Quelle suite on peut attendre de cette déclaration ? Que l’enquête ira jusqu’au bout ? Que des sanctions seront infligées à tous ceux qui, de loin ou de près sont impliqués, incriminées ou reconnus coupables de détournement, de complicité ou de négligence ? Que le gouvernement va tirer les conséquences de cette malversation qui a permis de sortir autant d’argent des caisses de la banque Centrale de Mauritanie ? Le nouveau de cette affaire c’est ce que révèle le ministre quand il dit : « ce détournement grève sensiblement la capacité de l’Etat à honorer ses engagements ».
Comment en est-on arrivés là ? Comment la Banque Centrale lieu de haute sécurité financière a pu laisser passer entre ses systèmes de contrôle et de sécurité la somme de 347.700.000 ouguiyas anciennes ? C’est la question que tout le monde se pose à laquelle le ministre n’a pas donné de réponse. En attendant que les enquêtes celle qui est interne à la banque et relevant de ses services de contrôle et celle qui est externe confiée au parquet aboutissent à des conclusions pour mettre au clair ce qui s’est réellement passé, c’est à dire comment, quand et par qui la chose est arrivée, quelques éléments expliquent peut être l’inexplicable.

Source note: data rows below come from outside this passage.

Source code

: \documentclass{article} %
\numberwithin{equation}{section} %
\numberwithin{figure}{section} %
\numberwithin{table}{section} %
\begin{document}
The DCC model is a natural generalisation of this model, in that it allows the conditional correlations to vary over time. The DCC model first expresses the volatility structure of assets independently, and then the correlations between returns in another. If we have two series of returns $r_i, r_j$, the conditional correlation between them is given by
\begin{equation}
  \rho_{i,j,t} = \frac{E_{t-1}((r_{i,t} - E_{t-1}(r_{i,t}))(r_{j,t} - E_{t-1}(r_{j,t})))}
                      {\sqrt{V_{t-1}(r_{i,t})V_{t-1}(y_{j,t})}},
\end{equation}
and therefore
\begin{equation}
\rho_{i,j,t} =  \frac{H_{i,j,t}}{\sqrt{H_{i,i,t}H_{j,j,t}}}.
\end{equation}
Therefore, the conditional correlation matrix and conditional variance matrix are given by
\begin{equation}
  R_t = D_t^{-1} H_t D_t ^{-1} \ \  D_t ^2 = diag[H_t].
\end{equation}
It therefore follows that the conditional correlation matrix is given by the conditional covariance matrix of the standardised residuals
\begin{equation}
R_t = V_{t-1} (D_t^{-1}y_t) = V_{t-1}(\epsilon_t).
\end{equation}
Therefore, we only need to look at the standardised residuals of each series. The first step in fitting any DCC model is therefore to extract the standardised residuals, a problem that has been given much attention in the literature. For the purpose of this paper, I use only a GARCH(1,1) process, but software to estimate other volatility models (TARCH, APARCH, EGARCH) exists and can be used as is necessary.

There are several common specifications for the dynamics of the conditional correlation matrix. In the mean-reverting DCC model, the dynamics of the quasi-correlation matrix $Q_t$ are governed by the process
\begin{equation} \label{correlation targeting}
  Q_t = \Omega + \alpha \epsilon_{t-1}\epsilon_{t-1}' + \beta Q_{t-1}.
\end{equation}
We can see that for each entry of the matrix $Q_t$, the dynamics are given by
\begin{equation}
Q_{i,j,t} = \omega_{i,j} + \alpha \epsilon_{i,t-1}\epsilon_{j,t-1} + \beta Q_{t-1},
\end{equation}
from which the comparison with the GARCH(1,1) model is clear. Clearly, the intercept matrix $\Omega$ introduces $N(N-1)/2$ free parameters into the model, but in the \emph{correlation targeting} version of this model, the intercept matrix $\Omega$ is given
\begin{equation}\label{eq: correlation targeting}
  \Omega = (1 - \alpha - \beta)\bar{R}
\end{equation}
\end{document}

Premiers éléments du puzzle.
L’auteure des malversations est une femme. Selon certaines informations –pas confirmées- , elle est « employée » mais pas contractuelle dans cette institution « fourre-toutes sortes de contrats » très prisée pour les avantages et intérêts matériels qu’elle accorde à ses employés. La BCM est une institution qui, comme beaucoup d’autres d’institutions financières emploie surtout des femmes pour les tenues de caisses et les tris. Recrutée par qui, pourquoi et dans l’intérêt de qui, il n’est pas important de s’étendre sur ces détails. Cependant sa responsabilité, qui la place apparemment au haut de la hiérarchie au niveau de la comptabilité explique peut être le degré de confiance qui lui était accordé. Par qui ? Pour ses compétences ? Pour le plaisir ? Pour rendre service à quelqu’un qui l’a recommandée ce qui, dans la tradition de nos relations tribales, parentérale ou amicales est une tradition à laquelle n’échappe aucune institution ?

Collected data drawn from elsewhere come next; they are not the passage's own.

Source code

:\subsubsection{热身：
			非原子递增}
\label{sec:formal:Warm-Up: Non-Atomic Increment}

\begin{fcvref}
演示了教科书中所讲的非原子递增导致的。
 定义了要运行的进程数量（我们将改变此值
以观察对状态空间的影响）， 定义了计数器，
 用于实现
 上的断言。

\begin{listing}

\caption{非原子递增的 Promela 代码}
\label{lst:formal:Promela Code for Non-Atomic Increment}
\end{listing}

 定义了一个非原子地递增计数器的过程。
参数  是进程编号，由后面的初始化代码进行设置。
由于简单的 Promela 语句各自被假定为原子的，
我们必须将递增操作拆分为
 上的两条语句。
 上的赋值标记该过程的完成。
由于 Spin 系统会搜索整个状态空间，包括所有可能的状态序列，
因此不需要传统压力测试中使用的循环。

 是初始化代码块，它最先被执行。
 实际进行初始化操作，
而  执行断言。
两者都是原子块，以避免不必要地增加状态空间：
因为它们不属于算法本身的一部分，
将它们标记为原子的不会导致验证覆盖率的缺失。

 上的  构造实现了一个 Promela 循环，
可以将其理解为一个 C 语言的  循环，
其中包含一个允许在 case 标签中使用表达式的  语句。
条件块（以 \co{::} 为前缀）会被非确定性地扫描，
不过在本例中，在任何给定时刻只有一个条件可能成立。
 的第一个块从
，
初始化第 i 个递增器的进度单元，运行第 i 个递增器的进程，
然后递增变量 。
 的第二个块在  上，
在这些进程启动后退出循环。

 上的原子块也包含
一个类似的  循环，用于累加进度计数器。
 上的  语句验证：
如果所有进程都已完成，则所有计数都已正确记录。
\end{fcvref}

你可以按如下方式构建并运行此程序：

Dans un enregistrement audio d’une conférence de presse accordée par l’ancien président de la République, – à laquelle je me réfère souvent -, en réponse à la question de savoir ce qu’il pense de la commission d’enquête parlementaire, Mohamed Ould Abdel Aziz a dit en terme clairs « Si, un jour tout au long de ces 11 années de mon pouvoir, il m’est arrivé de demander à l’un d’eux (ses ministres) de faire quoique se soit contraire à la loi pour en tirer une ouguiya à mon profit personnel ou au profit de quelqu’un d’autre quel qu’il soit, ou bien si « nous » avons sorti une ouguiya, un franc, un euro ou un dollar du trésor ou d’autre part des biens appartenant au peuple, je suis disposé à répondre de mes actes ». Dans cette déclaration le président avait évoqué les devises « euros » et « dollars ». Il avait employé le verbe « sortir » et sous entendu un lieu désigné par « quelque part » qui n’est pas le trésor. Ce qui ne veut rien dire à priori, qui n’a peut être aucun lien avec cette sordide histoire mais qui peut n’être qu’une coïncidence de mots et de verbes.

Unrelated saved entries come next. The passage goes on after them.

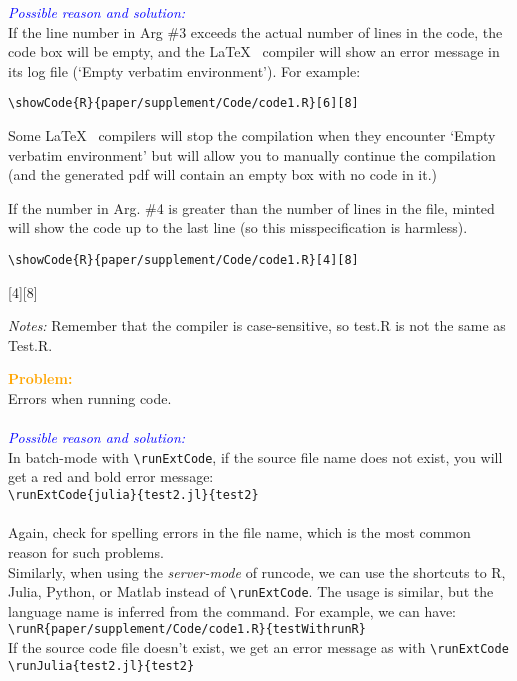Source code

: \documentclass[a4paper,10pt]{article}
\newcommand{\prob}[1] {\bigskip\noindent\textbf{\textcolor{orange}{Problem:}}\\#1\\\\}
\newcommand{\cause}[1] {\noindent\textit{\textcolor{blue}{Possible reason and solution:}}\\#1}
\newcommand{\cmnt}[1] {\bigskip\noindent\textit{Notes:} #1}
\begin{document}
\cause\bgroup
If the line number in Arg \#3 exceeds the actual number of lines in the code, the code box will be empty, and the \LaTeX~ compiler will show an error message in its log file (`Empty verbatim environment'). For example:
\begin{verbatim}\showCode{R}{paper/supplement/Code/code1.R}[6][8]
\end{verbatim}
\noindent Some \LaTeX~ compilers will stop the compilation when they encounter `Empty verbatim environment' but will allow you to manually continue the compilation (and the generated pdf will contain an empty box with no code in it.)

\noindent If the number in Arg. \#4 is greater than the number of lines in the file, minted will show the code up to the last line (so this misspecification is harmless).
\begin{verbatim}\showCode{R}{paper/supplement/Code/code1.R}[4][8]
\end{verbatim}
[4][8]
\egroup

\cmnt{Remember that the compiler is case-sensitive, so test.R is not the same as Test.R.}




\prob{Errors when running code.}
\cause\bgroup
In batch-mode with \verb|\runExtCode|, if the source file name does not exist, you will get a red and bold error message:\\
\verb|\runExtCode{julia}{test2.jl}{test2}|\\
\\
Again, check for spelling errors in the file name, which is the most common reason for such problems.\\

\noindent Similarly, when using the \textit{server-mode} of runcode, we can use the shortcuts to R, Julia, Python, or Matlab instead of \verb|\runExtCode|. The usage is similar, but the language name is inferred from the command. For example, we can have:\\
\verb|\runR{paper/supplement/Code/code1.R}{testWithrunR}|
\\
If the source code file doesn't exist, we get an error message as with \verb|\runExtCode|\\
\verb|\runJulia{test2.jl}{test2}|\\
\\
\egroup
\end{document}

Soit. Par contre, il est peut être intéressant de chercher à savoir ce qu’une femme (qui semble bien connaitre la caissière, qui semble proche du milieu bancaire) avait déclaré dans un audio mis en ligne sur Watsapp. Dans cet audio dont nous détenons copie, cette « watsappeuse » avait dit parlant de la caissière : « elle a été libéré tout à l’heure. Elle a déclaré à la police qu’elle reconnait les faits qui lui sont reprochés. Que pas un sou n’a été prélevé de sa caisse sans sa signature. Mais elle affirme que tous les prélèvements effectués ont été effectués sur ordre de ses directeurs hiérarchiques. En ce qui concerne sa caisse qui fait l’objet d’un trou, tous les montants manquants ont été prélevés sur ordre de l’ancien gouverneur de la Banque Centrale dont le gouverneur actuel était à l’époque l’adjoint….Les deux, explique la femme donnaient des instructions pour exécuter des instructions données par le chef de l’Etat, par des gens de son entourage ou par des gens de son clan. Cela tout le monde à la banque le sait et ce n’est un secret pour personne. La watsappeuse affirme que la caissière a dit que ses supérieurs hiérarchiques viennent, puisent dans la caisse des devises à leur convenance et selon leurs besoins sans donner aucun justificatif à qui que se soit. Quand la caissière réclame les justificatifs on lui explique que les justificatifs sont disponibles mais sont soit avec les directeurs, soit avec le gouverneur. Toujours d’après cette femme, la caissière a déclaré que ses responsables ouvrent la caisse des fois les week-ends et parfois même de nuit. Ils préviennent la caissière pour lui dire qu’ils ont ouvert la caisse pour prélever des montants qui sont enregistrés. Quand elle reprend le service et elle constate que les montants prélevés ne sont pas enregistrés sur son livre journal et elle demande à ses supérieurs les justificatifs, on lui explique que les montants ont été enregistrés et les documents sont avec le gouverneur. Cela se passait sous l’ère d’Ould Dahi. »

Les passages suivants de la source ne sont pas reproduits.